22. This Court is also of the view that the proper meaning of looking into the words “production” and “manufacture” is to first examine the context in which these two words have been used. The essential factor for a good to be levied for excise duty would be as to whether that good after the process of “manufacture” or “production” has come out as a new commodity or product. Only when a new commodity has come into existence, is that commodity open for levying of excise duty – otherwise it is not. Words derive a meaning in their particular existence and setting. As it is so well said “words are not pebbles in alien juxtaposition”. What is therefore important is the context where these words have been used. In the present context therefore these two words would mean “bringing a new product into existence”. 23. The legislature while putting these words in the Legislation meant that excise duty is liable only if a new product has come into existence. This is what goes to the core of the whole meaning of excise duty. Consequently, since “resin” or “oleo pine resin” does not come out as a new product but remains the same resin when it comes out from the tree, no excise duty is liable to be levied on it. It may still be open in law to put any other duty on this product but not an excise duty.

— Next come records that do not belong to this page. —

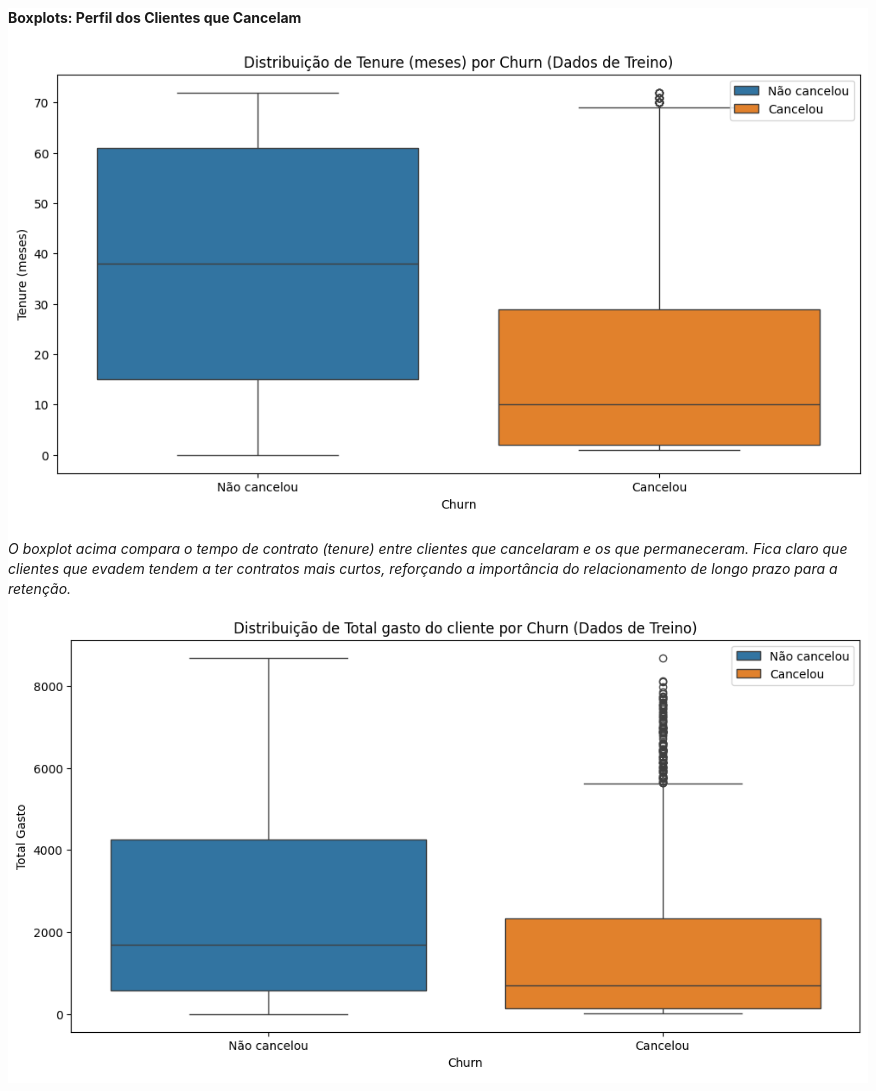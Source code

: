 
#### **Boxplots: Perfil dos Clientes que Cancelam**

![Boxplot Tenure x Churn](imagens_telecomX_2/boxplot_tenure_churn.png)

*O boxplot acima compara o tempo de contrato (tenure) entre clientes que cancelaram e os que permaneceram. Fica claro que clientes que evadem tendem a ter contratos mais curtos, reforçando a importância do relacionamento de longo prazo para a retenção.*

![Boxplot Total Gasto x Churn](imagens_telecomX_2/boxplot_total_gasto_churn.png)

This being the considered view of this Court, it holds that no excise duty is liable to be put on “resin” or “oleo pine resin”. 24. Therefore it is declared that the imposition of central excise duty on raw pine resin collected and sold by the Uttarakhand Forest Department to the processing units is arbitrary and illegal. Consequently the respondents are restrained from demanding central excise duty. 25. In view of the aforesaid, all the writ petitions are allowed. 26. No order as to costs.